Dual-Modal Motion Monitoring via an rGO-Nanocomposite Hydrogel Electrode with a Tunable Hydrogen-Bond Network

Hydrogel-based bioelectrodes are emerging as next-generation platforms for wearable electronics owing to their skin-like softness, biocompatibility, and mixed ionic−electronic conductivity. However, achieving an optimal balance of mechanical compliance, adhesion, and conductivity for stable surface electromyography (sEMG) monitoring under dynamic conditions remains a significant challenge.

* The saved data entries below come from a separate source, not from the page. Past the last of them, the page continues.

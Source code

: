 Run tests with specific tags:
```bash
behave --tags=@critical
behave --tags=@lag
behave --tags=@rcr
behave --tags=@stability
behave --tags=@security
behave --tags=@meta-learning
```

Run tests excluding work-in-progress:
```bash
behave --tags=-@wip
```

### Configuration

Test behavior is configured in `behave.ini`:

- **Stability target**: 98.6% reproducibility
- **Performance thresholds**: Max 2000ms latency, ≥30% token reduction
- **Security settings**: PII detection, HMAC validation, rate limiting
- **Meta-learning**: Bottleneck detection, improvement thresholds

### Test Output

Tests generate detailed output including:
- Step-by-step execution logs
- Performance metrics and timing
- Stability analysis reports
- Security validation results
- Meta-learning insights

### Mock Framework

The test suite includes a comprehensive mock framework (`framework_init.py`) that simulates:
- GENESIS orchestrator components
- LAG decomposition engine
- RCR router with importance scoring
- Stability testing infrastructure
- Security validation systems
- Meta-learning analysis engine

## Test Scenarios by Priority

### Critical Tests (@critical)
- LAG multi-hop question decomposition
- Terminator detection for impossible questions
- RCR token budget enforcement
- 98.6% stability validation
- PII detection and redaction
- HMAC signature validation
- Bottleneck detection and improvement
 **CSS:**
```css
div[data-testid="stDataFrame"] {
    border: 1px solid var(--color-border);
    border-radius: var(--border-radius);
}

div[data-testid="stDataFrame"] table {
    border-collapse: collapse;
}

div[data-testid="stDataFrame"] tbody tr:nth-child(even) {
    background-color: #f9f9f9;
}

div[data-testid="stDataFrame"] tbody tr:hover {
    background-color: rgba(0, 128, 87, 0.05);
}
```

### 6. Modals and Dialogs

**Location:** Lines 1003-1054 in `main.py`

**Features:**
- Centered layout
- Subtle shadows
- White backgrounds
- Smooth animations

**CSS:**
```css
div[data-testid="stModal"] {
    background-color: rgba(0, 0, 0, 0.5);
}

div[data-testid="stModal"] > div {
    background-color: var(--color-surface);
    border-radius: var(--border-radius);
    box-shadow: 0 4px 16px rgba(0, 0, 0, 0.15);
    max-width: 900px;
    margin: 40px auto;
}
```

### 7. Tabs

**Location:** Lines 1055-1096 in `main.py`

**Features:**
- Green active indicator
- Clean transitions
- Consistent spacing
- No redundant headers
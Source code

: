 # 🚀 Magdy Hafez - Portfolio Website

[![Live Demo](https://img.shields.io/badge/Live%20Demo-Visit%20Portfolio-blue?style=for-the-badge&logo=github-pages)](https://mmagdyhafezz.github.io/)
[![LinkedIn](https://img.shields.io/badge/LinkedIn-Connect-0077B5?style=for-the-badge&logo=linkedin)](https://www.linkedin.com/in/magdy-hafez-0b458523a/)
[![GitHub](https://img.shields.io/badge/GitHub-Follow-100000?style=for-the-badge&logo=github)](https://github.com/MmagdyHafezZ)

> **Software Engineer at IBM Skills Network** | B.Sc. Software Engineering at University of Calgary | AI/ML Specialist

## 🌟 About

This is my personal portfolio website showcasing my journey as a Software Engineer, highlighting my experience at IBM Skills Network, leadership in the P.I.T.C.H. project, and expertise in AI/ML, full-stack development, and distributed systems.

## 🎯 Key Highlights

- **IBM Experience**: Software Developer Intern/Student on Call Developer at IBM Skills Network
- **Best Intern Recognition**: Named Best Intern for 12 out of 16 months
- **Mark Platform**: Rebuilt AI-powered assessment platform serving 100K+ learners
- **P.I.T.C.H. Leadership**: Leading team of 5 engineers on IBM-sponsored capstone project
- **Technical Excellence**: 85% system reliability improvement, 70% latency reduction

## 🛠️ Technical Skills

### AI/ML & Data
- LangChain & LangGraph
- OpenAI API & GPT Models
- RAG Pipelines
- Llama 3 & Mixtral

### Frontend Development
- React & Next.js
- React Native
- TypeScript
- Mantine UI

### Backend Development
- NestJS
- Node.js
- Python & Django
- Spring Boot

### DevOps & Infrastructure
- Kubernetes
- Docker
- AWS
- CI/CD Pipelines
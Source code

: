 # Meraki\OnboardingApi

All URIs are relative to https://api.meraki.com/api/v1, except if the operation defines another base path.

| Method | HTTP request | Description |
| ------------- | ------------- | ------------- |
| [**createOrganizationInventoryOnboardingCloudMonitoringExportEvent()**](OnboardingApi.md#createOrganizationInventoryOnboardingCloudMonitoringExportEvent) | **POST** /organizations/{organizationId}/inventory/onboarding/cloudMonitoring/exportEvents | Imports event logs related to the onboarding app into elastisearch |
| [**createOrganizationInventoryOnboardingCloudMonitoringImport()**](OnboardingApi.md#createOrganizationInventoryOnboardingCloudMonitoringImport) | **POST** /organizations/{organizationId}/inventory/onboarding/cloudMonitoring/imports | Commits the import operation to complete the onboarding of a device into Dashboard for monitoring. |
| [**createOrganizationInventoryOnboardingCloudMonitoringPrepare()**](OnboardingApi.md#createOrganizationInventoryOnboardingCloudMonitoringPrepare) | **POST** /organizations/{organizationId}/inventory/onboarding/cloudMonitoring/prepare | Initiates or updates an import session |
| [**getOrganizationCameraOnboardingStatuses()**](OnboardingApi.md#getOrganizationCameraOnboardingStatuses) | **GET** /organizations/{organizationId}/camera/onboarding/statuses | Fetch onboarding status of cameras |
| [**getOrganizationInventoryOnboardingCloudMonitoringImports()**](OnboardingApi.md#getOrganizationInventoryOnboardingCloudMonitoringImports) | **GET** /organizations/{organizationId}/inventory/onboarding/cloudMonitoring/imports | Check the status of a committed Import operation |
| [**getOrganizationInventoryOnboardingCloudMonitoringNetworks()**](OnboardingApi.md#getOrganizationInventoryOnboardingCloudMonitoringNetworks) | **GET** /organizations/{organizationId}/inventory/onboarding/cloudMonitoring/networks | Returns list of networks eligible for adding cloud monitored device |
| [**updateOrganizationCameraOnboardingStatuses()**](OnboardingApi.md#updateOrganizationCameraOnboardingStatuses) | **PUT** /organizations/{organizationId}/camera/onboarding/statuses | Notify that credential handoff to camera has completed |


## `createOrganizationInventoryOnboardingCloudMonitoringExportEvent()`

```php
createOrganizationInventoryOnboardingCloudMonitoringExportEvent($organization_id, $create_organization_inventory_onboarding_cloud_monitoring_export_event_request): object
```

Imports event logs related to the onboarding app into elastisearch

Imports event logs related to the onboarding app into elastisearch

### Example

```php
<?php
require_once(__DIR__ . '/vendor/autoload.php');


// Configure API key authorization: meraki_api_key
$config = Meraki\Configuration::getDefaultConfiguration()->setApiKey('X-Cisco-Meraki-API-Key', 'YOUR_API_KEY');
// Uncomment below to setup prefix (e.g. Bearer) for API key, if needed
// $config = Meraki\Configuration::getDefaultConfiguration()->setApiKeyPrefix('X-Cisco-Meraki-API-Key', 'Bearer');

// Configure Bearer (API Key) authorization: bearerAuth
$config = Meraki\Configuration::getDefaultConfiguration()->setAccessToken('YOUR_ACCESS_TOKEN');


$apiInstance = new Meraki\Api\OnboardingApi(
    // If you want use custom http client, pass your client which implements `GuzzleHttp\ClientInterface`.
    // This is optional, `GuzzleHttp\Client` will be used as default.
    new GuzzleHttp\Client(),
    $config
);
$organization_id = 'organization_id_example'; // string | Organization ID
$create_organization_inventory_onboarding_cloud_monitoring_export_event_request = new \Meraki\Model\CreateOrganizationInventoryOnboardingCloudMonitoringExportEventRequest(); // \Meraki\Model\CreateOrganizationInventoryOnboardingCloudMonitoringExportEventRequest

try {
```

Herein, we report a PVA-HEDP-HPAA-rGO (PHHrGO) hydrogel that synergistically integrates dual-molecule hydrogen-bond regulation with reduced graphene oxide reinforcement to deliver a skin-conformal modulus (5−50 kPa), adjustable adhesion (∼2.2 N), and enhanced conductivity (>13 S/m). The optimized hydrogel electrodes exhibit low interfacial impedance, significantly outperforming commercial Ag/AgCl electrodes, and maintain a >95% signal-to-noise ratio even after 20 reuse cycles. Applied as flexible sEMG sensors, PHHrGO hydrogel electrodes enable precise discrimination of finger, wrist, arm, and thigh motions via linear discriminant analysis and hierarchical cluster analysis. Furthermore, using a three-channel setup with nine extracted features, an artificial neural network achieves 100% accuracy in recognizing five gestures. This work developed a material−algorithm coengineering framework that bridges hydrogen-bond network design and machine learning analytics, providing a versatile platform for prosthetic control, human−machine interaction, and rehabilitation monitoring.